In order to interpret the result of this research study, the following hypothesis are formulated

1.          Ho:     Fiscal policies have not helped in the development of Nigerian economy

             H1:     Fiscal policies have helped in the development of Nigerian economy.

2.          Ho:     For some years now, fiscal policies have not been properly implemented.

              H1:    For some years now, fiscal policies have been properly implemented.




            The scope of this research work has been limited to fiscal policy formulations and implementation in Nigeria between 1998 and 2000. it also includes the relationship between fiscal policies and other government economic policies how it is used to fight inflation, unemployment, encourage, investment/production of goods and services and generally encourage private participation in economy building.

            This study further highlights the relevance of fiscal policies in the Nigeria economy. Its emphasis, encompasses the component of fiscal policies. Its relationship with other disciplines, how it is used in the economy. It does not however include comparison with other countries since economic structure and system differ and therefore would amount to unfair comparison. Constraints faced during this research work include.

  1. Limitation of cost and time
  2. Restricted access to some classified documents
  3. Fiscal disability and scarcity of related items.




            As a result of unequal importance of a stable and unstable economy to both the public and private sectors, this research work will be of benefits to

  1. Government for better planning of all policies related to their responsibilities to the economy in particular and the country as a whole.
  2. The professional – who analyze the economic system and whom this study will give an insight into further research and application in their academic fields.
  3. Students – as part of their academic pursuit.
  4. The entrepreneurs and Business men who also need to understand the implications and effects of certain fiscal policies that can have on their fortunes directly or indirectly.



STATUTORY ALLOCATION: A fund established by the federal government for pooling of extra – budgetary revenue of unexpected income especially from oil exports. It also provided a sources of fund for emergency purpose

TAX: Compulsory payments by individuals corporate organization and partnership into the pursue of government for running of its activities.

TAX AVOIDANCE: A legitimate way of not paying tax by engaging in non-taxable activities.

TAX EVATION: An illegal way of not paying tax, one is liable to pay to the government. It is a criminal offence.

PER CAPITAL INCOME: A method of assessing the standard of living in any country. It involves determining potential income per person in an economy.

MULTINATIONALS: Large firms in Nigerian that are one of the numerous subsidiaries of the parent companies aboard.

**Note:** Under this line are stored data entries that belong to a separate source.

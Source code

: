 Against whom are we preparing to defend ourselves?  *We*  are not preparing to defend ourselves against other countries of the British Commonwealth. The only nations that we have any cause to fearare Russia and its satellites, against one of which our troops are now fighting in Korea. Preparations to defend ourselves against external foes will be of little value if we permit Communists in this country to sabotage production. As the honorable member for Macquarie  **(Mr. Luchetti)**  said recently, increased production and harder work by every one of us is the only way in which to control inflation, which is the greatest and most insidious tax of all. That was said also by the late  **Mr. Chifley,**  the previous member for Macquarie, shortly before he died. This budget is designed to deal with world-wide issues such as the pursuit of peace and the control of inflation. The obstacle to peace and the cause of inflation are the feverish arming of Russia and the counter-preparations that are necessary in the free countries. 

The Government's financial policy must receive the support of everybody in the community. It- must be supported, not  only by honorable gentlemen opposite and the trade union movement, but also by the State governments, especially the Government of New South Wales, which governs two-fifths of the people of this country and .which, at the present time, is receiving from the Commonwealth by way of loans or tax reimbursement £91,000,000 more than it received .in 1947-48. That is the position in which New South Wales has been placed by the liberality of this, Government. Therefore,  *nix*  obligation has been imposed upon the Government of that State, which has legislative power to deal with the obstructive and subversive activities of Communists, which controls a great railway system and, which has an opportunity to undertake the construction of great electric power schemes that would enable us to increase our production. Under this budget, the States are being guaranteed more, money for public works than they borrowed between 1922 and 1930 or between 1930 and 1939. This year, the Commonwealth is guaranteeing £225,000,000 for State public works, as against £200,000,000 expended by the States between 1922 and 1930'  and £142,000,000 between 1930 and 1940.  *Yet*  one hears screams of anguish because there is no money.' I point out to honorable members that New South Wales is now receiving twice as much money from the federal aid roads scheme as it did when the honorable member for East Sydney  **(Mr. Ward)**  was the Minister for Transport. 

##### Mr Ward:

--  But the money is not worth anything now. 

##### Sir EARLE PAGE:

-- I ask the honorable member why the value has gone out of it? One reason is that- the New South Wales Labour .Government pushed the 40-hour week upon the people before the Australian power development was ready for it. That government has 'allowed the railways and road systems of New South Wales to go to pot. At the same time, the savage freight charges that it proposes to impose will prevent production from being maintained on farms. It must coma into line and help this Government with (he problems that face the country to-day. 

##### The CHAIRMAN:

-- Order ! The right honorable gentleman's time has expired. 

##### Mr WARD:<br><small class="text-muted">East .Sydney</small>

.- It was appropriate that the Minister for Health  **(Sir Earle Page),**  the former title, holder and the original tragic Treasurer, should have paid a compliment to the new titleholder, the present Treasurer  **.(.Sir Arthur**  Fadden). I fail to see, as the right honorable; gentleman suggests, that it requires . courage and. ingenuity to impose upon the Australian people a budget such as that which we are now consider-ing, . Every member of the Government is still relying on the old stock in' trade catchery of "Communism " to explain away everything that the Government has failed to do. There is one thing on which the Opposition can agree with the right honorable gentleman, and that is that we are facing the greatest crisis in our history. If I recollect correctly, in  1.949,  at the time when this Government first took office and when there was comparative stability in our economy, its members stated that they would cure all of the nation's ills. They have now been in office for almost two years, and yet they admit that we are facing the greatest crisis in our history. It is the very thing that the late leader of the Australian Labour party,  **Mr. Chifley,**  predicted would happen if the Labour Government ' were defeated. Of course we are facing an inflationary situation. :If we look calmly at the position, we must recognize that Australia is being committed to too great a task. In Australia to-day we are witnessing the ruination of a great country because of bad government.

FOREIGN POLICY: Articulated course of action that defines Nigeria’s relationship with other countries and its stand and attitude towards certain international issues.

BUDGET: An economic tool used by government to estimate its expected revenue and project expenditure over a period of time usually a year.

MARGINAL PROPENSITY OF INVESTMENT: That degree of increase in investment due to increase in income.

INFLATION RATE: The rate or speed at which the general price level are increasing.

MARGINAL PROPENSITY TO CONSUME: That degree of increase in consumption level as a result of increase income.

DEBT CONVERSION PROGRAMME: A system initiated by the federal government through the central bank in which the country’s external debts are sold through auction to interested parties.

NATIONAL ROLLING PLAN: A kind of fiscal policy adopted by government especially during 198 – 2000 year which aimed at achieving real economic growth and macroeconomic stability in order to fight the problems of unemployment and poverty in the society.